Having relaxed, the hippos resumed their squabbling. They were no longer so concerned with the presence of the two people sitting on the little sandbar at the edge of the river. The scent of the cow obviously more stimulating than their suspicion of the human presence. Some of the snorting and jostling of the contenders had resumed.

“It sounds like you and your friend work well together. Where is he at the moment? The woman named Bertie glanced at Moses.

“He went to south Africa to give a report to the people providing the funds for the training program he is running. He has been away for a while, but should be back in the next week or so, so you may get to meet him. If you are still around that is.”

““What sort of training does he provide?”

Moses shrugged his shoulders. “As I mentioned to Lauren, I have only been here a short while, and I have concentrated on tracking people, to find out what they are doing. So I never really sat in on any of Dudu’s training sessions. But from what I understand he is focusing more on the pre-and post “Bang” procedures. These are actually as important as the interdictions, which get all the publicity.

Dudu describes it in a simple fashion, so that it is a clear concept in the minds of the scout ranges. The “bang” is when a poacher kills an animal. This is the event that traditional anti-poaching efforts have concentrated most of their resources and efforts into preventing. But the pre-and post “bang” are often more important to the success of a anti-poaching strategy.
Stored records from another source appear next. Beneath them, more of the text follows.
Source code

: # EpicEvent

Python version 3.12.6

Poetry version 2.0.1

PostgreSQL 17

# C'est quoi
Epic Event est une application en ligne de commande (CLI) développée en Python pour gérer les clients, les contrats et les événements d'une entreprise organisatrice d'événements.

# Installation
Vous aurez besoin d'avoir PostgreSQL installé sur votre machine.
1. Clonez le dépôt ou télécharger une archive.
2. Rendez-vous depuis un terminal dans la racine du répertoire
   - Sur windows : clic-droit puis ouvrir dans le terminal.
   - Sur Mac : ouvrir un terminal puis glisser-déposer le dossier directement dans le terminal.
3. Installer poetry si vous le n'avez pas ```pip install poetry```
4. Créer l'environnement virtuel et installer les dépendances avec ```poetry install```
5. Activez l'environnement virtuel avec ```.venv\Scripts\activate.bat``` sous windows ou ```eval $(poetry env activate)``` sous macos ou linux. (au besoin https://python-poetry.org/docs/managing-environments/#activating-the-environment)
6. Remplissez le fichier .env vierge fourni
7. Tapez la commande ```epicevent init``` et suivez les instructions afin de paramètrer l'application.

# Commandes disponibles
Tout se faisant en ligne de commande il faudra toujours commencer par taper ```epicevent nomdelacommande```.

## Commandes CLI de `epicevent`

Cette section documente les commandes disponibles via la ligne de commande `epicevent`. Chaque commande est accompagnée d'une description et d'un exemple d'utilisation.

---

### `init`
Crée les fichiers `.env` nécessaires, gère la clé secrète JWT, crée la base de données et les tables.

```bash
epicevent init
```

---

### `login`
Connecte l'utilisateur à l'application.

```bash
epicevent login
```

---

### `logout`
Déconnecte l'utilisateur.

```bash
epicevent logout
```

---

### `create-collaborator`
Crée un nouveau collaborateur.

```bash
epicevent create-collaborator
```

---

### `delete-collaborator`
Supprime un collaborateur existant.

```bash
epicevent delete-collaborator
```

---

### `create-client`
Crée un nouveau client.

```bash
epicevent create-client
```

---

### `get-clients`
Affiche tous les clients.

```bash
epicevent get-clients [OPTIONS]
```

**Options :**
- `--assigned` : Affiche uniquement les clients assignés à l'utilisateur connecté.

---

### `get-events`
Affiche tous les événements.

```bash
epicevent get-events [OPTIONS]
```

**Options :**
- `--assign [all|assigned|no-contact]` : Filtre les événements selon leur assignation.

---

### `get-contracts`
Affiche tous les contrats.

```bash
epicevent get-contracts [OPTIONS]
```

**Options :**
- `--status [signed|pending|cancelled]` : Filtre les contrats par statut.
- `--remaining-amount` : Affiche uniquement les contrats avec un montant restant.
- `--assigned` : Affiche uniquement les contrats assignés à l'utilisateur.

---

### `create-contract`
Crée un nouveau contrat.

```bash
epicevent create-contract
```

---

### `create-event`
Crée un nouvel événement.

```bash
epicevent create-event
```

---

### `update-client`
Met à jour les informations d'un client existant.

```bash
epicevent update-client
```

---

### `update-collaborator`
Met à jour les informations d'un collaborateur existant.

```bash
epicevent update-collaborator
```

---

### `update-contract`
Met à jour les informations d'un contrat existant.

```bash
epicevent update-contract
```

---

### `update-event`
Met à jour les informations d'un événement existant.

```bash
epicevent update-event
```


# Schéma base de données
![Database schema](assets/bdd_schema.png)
The pre-bang is in the field of how to develop intelligence networks and the gathering of actionable information. This is activity which mostly is focused outside of the national park boundaries. For example, if it is a small scale operation, the operators live in the villages surrounding the park, and almost everybody knows who they are. So the effort is to find informers who will let the ranges know when they leave the village, and if they’re lucky, to which part of the park they are headed.

Then there are the large operations, with intermediaries which may stretch to towns and cities far away up on the copper bel, reaching into the lawlessness of the Congo. From there they stretch beyond into international destinations. But even here the locals will know of the movement of vehicles and trucks, which will be bringing in strangers and taking out the goods. Here the rangers need to work with the police and even Interpol. How to develop rapid response liaison protocols is what Dudu focuses on here.

Then there’s the post “bang” operations. At the end of the day, Zambia is a country which mostly operates within the rule of law. An anti-poaching operation is fundamentally a law enforcement activity. This means that once apprehended the poachers need to go through the justice system, which entails collection of evidence, and crime scene processing. Also the preparation for trial. This of course has been an often ignored aspect. It has simply resulted in a revolving door for the poachers. A poacher gets apprehended, held for a short period, before being brought before a magistrate, and then released with a slap on the wrist for lack of evidence.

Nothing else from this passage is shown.